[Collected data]
____

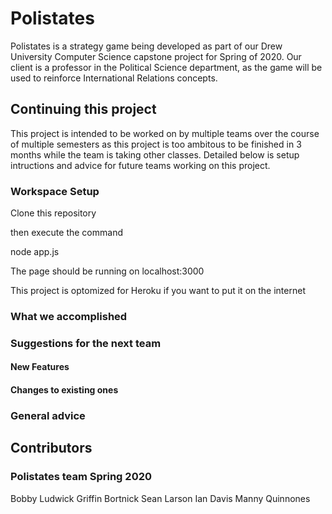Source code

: # Polistates
Polistates is a strategy game being developed as part of our Drew University Computer Science capstone project
 for Spring of 2020. Our client is a professor in the Political Science department, as the game will be used to reinforce International Relations concepts.

## Continuing this project
This project is intended to be worked on by multiple teams over the course of multiple semesters as this project is too ambitous to be finished in 3 months while the team is taking other classes. Detailed below is setup intructions and advice for future teams working on this project.

### Workspace Setup

Clone this repository

then execute the command

node app.js

The page should be running on localhost:3000

This project is optomized for Heroku if you want to put it on the internet

### What we accomplished

### Suggestions for the next team

#### New Features

#### Changes to existing ones

### General advice

## Contributors

### Polistates team Spring 2020
Bobby Ludwick
Griffin Bortnick
Sean Larson
Ian Davis
Manny Quinnones
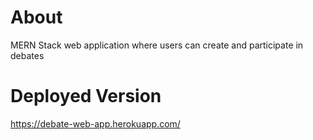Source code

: # About
MERN Stack web application where users can create and participate in debates

# Deployed Version
https://debate-web-app.herokuapp.com/

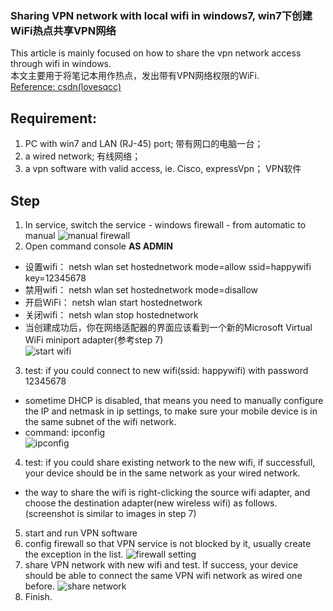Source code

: ### Sharing VPN network with local wifi in windows7, win7下创建WiFi热点共享VPN网络

This article is mainly focused on how to share the vpn network access through wifi in windows.  
本文主要用于将笔记本用作热点，发出带有VPN网络权限的WiFi.  
[Reference: csdn(lovesqcc) ](http://blog.csdn.net/lovesqcc/article/details/38946285)

## Requirement:
1. PC with win7 and LAN (RJ-45) port; 带有网口的电脑一台；
2. a wired network; 有线网络；
3. a vpn software with valid access, ie. Cisco, expressVpn； VPN软件

## Step
1. In service, switch the service - windows firewall - from automatic to manual
  ![](https://github.com/zj1926/toolbox/blob/master/troubleshooting/img/img4.PNG "manual firewall")
2. Open command console **AS ADMIN**
  * 设置wifi： netsh wlan set hostednetwork mode=allow ssid=happywifi key=12345678 
  * 禁用wifi： netsh wlan set hostednetwork mode=disallow 
  * 开启WiFi： netsh wlan start hostednetwork 
  * 关闭wifi： netsh wlan stop hostednetwork 
  * 当创建成功后，你在网络适配器的界面应该看到一个新的Microsoft Virtual WiFi miniport adapter(参考step 7)  
    ![](https://github.com/zj1926/toolbox/blob/master/troubleshooting/img/img1.PNG "start wifi")
3. test: if you could connect to new wifi(ssid: happywifi) with password 12345678
  * sometime DHCP is disabled, that means you need to manually configure the IP and netmask in ip settings, to make sure your mobile device is in the same subnet of the wifi network.
  * command: ipconfig  
    ![](https://github.com/zj1926/toolbox/blob/master/troubleshooting/img/img3.PNG "ipconfig")

4. test: if you could share existing network to the new wifi, if successfull, your device should be in the same network as your wired network.
  * the way to share the wifi is right-clicking the source wifi adapter, and choose the destination adapter(new wireless wifi) as follows.(screenshot is similar to images in step 7)
5. start and run VPN software
6. config firewall so that VPN service is not blocked by it, usually create the exception in the list.
  ![](https://github.com/zj1926/toolbox/blob/master/troubleshooting/img/img5.PNG "firewall setting")
7. share VPN network with new wifi and test. If success, your device should be able to connect the same VPN wifi network as wired one before.
  ![](https://github.com/zj1926/toolbox/blob/master/troubleshooting/img/img2.PNG "share network")
8. Finish.


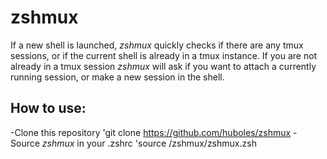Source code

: # zshmux

If a new shell is launched, *zshmux* quickly checks if there are any tmux sessions, or if the current shell is already in a tmux instance.
If you are not already in a tmux session *zshmux* will ask if you want to attach a currently running session, or make a new session in the shell.

## How to use:
-Clone this repository
    'git clone https://github.com/huboles/zshmux
-Source *zshmux* in your .zshrc
    'source <path-to-zshmux>/zshmux/zshmux.zsh
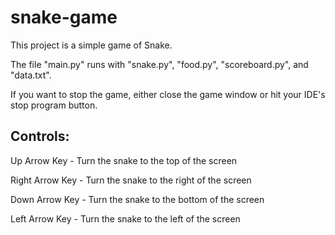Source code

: # snake-game

This project is a simple game of Snake.

The file "main.py" runs with "snake.py", "food.py", "scoreboard.py", and "data.txt".

If you want to stop the game, either close the game window or hit your IDE's stop program button.



## Controls: ##

Up Arrow Key - Turn the snake to the top of the screen

Right Arrow Key - Turn the snake to the right of the screen

Down Arrow Key - Turn the snake to the bottom of the screen

Left Arrow Key - Turn the snake to the left of the screen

____

■ **What the task asks**
Look through the data above and report every line in which "Arrow" appears.

■ **Task result**
Up Arrow Key - Turn the snake to the top of the screen
Right Arrow Key - Turn the snake to the right of the screen
Down Arrow Key - Turn the snake to the bottom of the screen
Left Arrow Key - Turn the snake to the left of the screen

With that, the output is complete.